We went from there to the 3300 block of West 63rd Street where 28-year-old Terrance Cooper was shot as he left a store at about 10:30 on the evening of August 18th. The address was a check-cashing window inside a glass enclosed corner storefront. An older woman who worked in another store on the block came up to us and asked what we were doing. I told her I was photographing where Cooper was killed and X said he was a police officer. She thanked X for his efforts and showed him that she had on a CPD pin on the collar of her shirt. X pulled out his badge, which was a much bigger version of her pin. She was excited to see it. She also told us that the incident didn’t happen where I was photographing. It happened on the corner across the street. On the opposing side of the street was a car store with a huge empty gated parking lot (except for one red Jeep whose tire had been knocked off). I assumed that this must have been where Cooper was coming out of when he was shot, so I began to photograph there. Our CPD pinned friend crossed the street again and stopped to tell us that it happened right there, directly on the corner, right where I was standing. Once again proof that, as X likes to say, “The streets know more than the police.”
After finally photographing the right spot there, we headed to the 5900 block of South California Avenue where Anthony Martinez got into a dispute with the driver of another car at a gas station. The two traded gang slogans and accusations before the driver ran him over. The gas station was right on the corner of California and 59th Street so the area was very busy with traffic and pedestrians. Among all the chaos, a little old lady sat quietly all alone at the bust stop. I stood a bit down the street so that I could get a larger view of the area. A dog was barking incessantly from behind the tall wooden fence I was standing next to.
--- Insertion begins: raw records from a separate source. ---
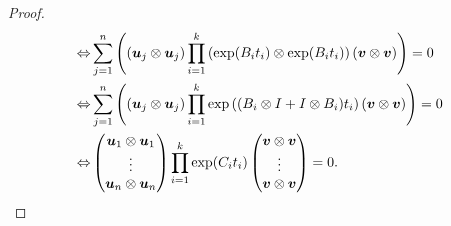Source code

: \begin{proof}
\begin{align*}
\Leftrightarrow &\sum \limits_{j=1}^{n} \left( \left( \boldsymbol{u}_{j} \otimes \boldsymbol{u}_{j} \right) \prod \limits_{i=1}^{k} \left( \exp( B_{i} t_{i} ) \otimes \exp(B_{i} t_{i}) \right) \left( \boldsymbol{v} \otimes \boldsymbol{v} \right) \right) = 0 \\
\Leftrightarrow &\sum \limits_{j=1}^{n} \left( \left( \boldsymbol{u}_{j} \otimes \boldsymbol{u}_{j} \right) \prod \limits_{i=1}^{k} \exp\left((B_{i} \otimes I + I \otimes B_{i}) t_{i} \right) \left( \boldsymbol{v} \otimes \boldsymbol{v} \right) \right) = 0 \\
\Leftrightarrow &\begin{pmatrix} \boldsymbol{u}_{1} \otimes \boldsymbol{u}_{1} \\ \vdots \\ \boldsymbol{u}_{n} \otimes \boldsymbol{u}_{n} \end{pmatrix} \prod \limits_{i=1}^{k} \exp( C_{i} t_{i} ) \begin{pmatrix} \boldsymbol{v} \otimes \boldsymbol{v} \\ \vdots \\ \boldsymbol{v} \otimes \boldsymbol{v} \end{pmatrix} = 0 .
\end{align*}
\end{proof}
Just down the street in the 5800 block of South California Avenue, was where Jaime Sanchez-Negrete was found in a backyard. He had been assaulted and also had a gunshot wound on the side of his head. X and I found the address and pulled around through the alley to the back. Low chain link fences separated all the yards on the block. The neighbors on one side were sitting out on their back patio. We would have to come back to this location. We drove by it two more times before the end of the day to see if they were still out. They were and they noticed us each time.
The next site was in the 6100 block of S Richmond Street where Raymon Sanchez was found after firefighters removed the collapsed roof of his garage after a huge blaze. Autopsy reports indicate that he was beaten to death. We accidentally turned down the wrong alley first and were perplexed as to why there was no sign of a fire anywhere. We passed two men walking down the alley. One of them was wearing a tiny red beret that was just barely hanging onto his head. He smiled and said good morning. After realizing we were in the wrong place, we went one block south and easily found the location. The house was burned badly even on the front side. All the windows and doors had been boarded up. Around the back, in the alley, there was an empty space where the garage used to be. Its frame was still outlined on the bare ground. A fence on the south side of the lot was completely charred and many of the garbage cans in the immediate vicinity looked like they had melted. The garage directly across from the now empty space had remnants of melted plastic hanging from the garage door. A man on a small BMX bike passed us and turned the corner.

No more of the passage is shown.